Pour ce qui est de l’histoire, j’ai beaucoup aimé suivre la vie de Mercedes, les bons comme les mauvais moments. Il y a juste deux points qui m’ont dérangé. Le premier, c’est le changement quelque peu brutal dans le comportement d’Ania. On se doute qu’une conversation a eu lieu et que c’est le point déclencheur à cette transformation mais j’aurais aimé connaître la teneur de cette discussion. Il y a un nombre incalculable de disputes tout au long du roman et je me suis demandée ce que celle-là avait eu de spécial pour qu’elle ait un impact plus important que les autres sur son attitude envers Mercedes.
Le deuxième point est sur le vocabulaire utilisé. L’héroïne dit qu’elle va au collège mais aussi qu’elle passe le Bac à la fin de l’année. Elle boit de l’alcool, peut conduire et je dois avouer que je me suis demandée comment tout cela était possible. Je suis alors allée revérifier l’âge de Mercedes, qui est de 19 ans. Pour l’alcool et la conduite, tout s’explique mais pour le reste ça restait très flou. Après quelques recherches, j’en ai conclu que l’auteur étant suisse, peut-être que le système éducatif est différent du notre dans sa structure et son appellation. Comme je n’ai pas le souvenir qu’un lieu précis soit mentionné, ça m’a un peu perturbé durant ma lecture. Une précision à ce sujet n’aura pas été de refus !

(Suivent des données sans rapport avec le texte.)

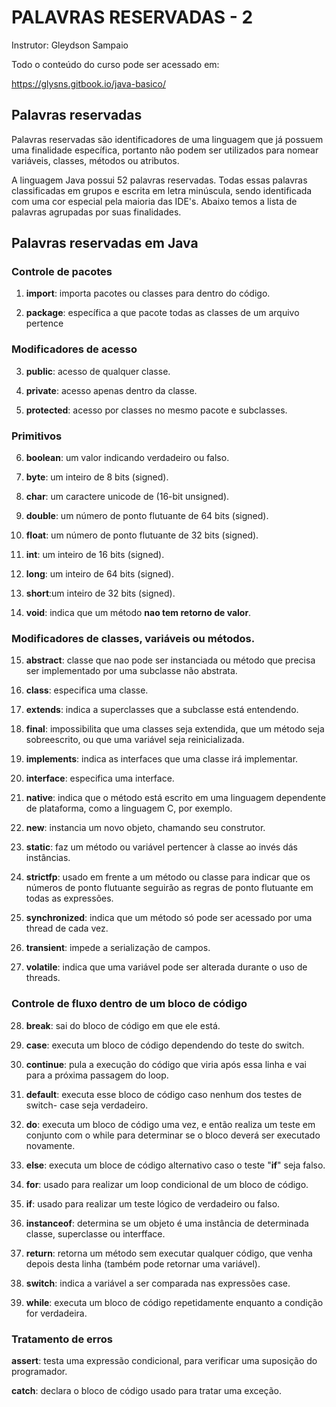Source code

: # PALAVRAS RESERVADAS - 2 

Instrutor: Gleydson Sampaio

Todo o conteúdo do curso pode ser acessado em:

https://glysns.gitbook.io/java-basico/

## Palavras reservadas 

Palavras reservadas são identificadores de uma linguagem que já possuem uma finalidade específica, portanto não podem ser utilizados para nomear variáveis, classes, métodos ou atributos.

A linguagem Java possui 52 palavras reservadas. Todas essas palavras classificadas em grupos e escrita em letra minúscula, sendo identificada com uma cor especial pela maioria das IDE's. Abaixo temos a lista de palavras agrupadas por suas finalidades.

## Palavras reservadas em Java

### Controle de pacotes

1. **import**: importa pacotes ou classes para dentro do código.

2. **package**: específica a que pacote todas as classes de um arquivo pertence 

### Modificadores de acesso 

3. **public**: acesso de qualquer classe.

4. **private**: acesso apenas dentro da classe.

5. **protected**: acesso por classes no mesmo pacote e subclasses.

### Primitivos 

6. **boolean**: um valor indicando verdadeiro ou falso.

7. **byte**: um inteiro de 8 bits (signed).

8. **char**: um caractere unicode de (16-bit unsigned).

9. **double**: um número de ponto flutuante de 64 bits (signed).

10. **float**: um número de ponto flutuante de 32 bits (signed).

11. **int**: um inteiro de 16 bits (signed).

12. **long**: um inteiro de 64 bits (signed).

13. **short**:um inteiro de 32 bits (signed).

14. **void**: indica que um método **nao tem retorno de valor**.

### Modificadores de classes, variáveis ou métodos.

15. **abstract**: classe que nao pode ser instanciada ou método que precisa ser implementado por uma subclasse não abstrata.

16. **class**: especifica uma classe.

17. **extends**: indica a superclasses que a subclasse está entendendo.

18. **final**: impossibilita que uma classes seja extendida, que um método seja sobreescrito, ou que uma variável seja reinicializada.

19. **implements**: indica as interfaces que uma classe irá implementar.

20. **interface**: especifica uma interface.

21. **<span style="color=red">native</span>**: indica que o método está escrito em uma linguagem dependente de plataforma, como a linguagem C, por exemplo.

22. **new**: instancia um novo objeto, chamando seu construtor.

23. **static**: faz um método ou variável pertencer à classe ao invés dás instâncias.

24. **<span style="color=red">strictfp</span>**: usado em frente a um método ou classe para indicar que os números de ponto flutuante seguirão as regras de ponto flutuante em todas as expressões.

25. **synchronized**: indica que um método só pode ser acessado por uma thread de cada vez.

26. **transient**: impede a serialização de campos.

27. **<span style="color=red">volatile</span>**: indica que uma variável pode ser alterada durante o uso de threads.

### Controle de fluxo dentro de um bloco de código 

28. **break**: sai do bloco de código em que ele está.

29. **case**: executa um bloco de código dependendo do teste do switch.

30. **continue**: pula a execução do código que viria após essa linha e vai para a próxima passagem do loop.

31. **default**: executa esse bloco de código caso nenhum dos testes de switch- case seja verdadeiro.

32. **do**: executa um bloco de código uma vez, e então realiza um teste em conjunto com o while para determinar se o bloco deverá ser executado novamente.

33. **else**: executa um bloce de código alternativo caso o teste "**if**" seja falso.

34. **for**: usado para realizar um loop condicional de um bloco de código.

35. **if**: usado para realizar um teste lógico de verdadeiro ou falso.

36. **instanceof**: determina se um objeto é uma instância de determinada classe, superclasse ou interfface.

37. **return**: retorna um método sem executar qualquer código, que venha depois desta linha (também pode retornar uma variável).

38. **switch**: indica a variável a ser comparada nas expressões case.

39. **while**: executa um bloco de código repetidamente enquanto a condição for verdadeira.

### Tratamento de erros 

**<span style="color=red">assert</span>**: testa uma expressão condicional, para verificar uma suposição do programador.

**catch**: declara o bloco de código usado para tratar uma exceção.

Bref, « Le requiem du soupir » est une très belle histoire sur une jeune femme qui se bat pour mener une vie comme les autres malgré sa maladie. Mercedes était un personnage touchant et agréable à suivre. J’ai aimé son parcours, sa force et sa joie de vivre. Le livre est très bien dosé entre les moments de joie et de peine. On ne tombe jamais dans le pathos ni dans la lourdeur grâce à ces passages de légèreté mais aussi grâce à l’amour et l’humour de son entourage. Je n’ai pas particulièrement apprécié la mère de Mercedes mais c’était son rôle. Il en fallait un, c’est tombé sur elle. Je recommande cette lecture pour son thème et la façon dont il a été exploité, avec bienveillance et vérité.

2 réflexions sur “Le requiem d’un soupir – Tiffany Schneuwly

  1. Merci pour cette chronique 😊 c’est vrai que moi non plus je n’ai jamais croisé de texte sur l’asthme avant celui ci pourtant j’ai toujours connu des personnes qui en souffraient d’une manière ou d’une autre. Je n’ai pas le sentiment que ce soit une maladie peu répandue donc c’est étonnant qu’on n’en parle pas tant que ça en littérature 🤔

    J'aime

    • Je n’ai jamais eu de personnes autour de moi qui avait de l’asthme mais c’est une maladie qu’on connait tous d’une manière ou d’une autre (Malcom a peut-être aidé xD). Cependant, j’ai l’impression qu’on a souvent cette image du pschit de Ventoline dans la bouche quand on est un peu essoufflé et qui est un peu gênant mais pas mortel. J’ai du coup trouvé ça intéressant qu’on en découvre une version plus grave ^^.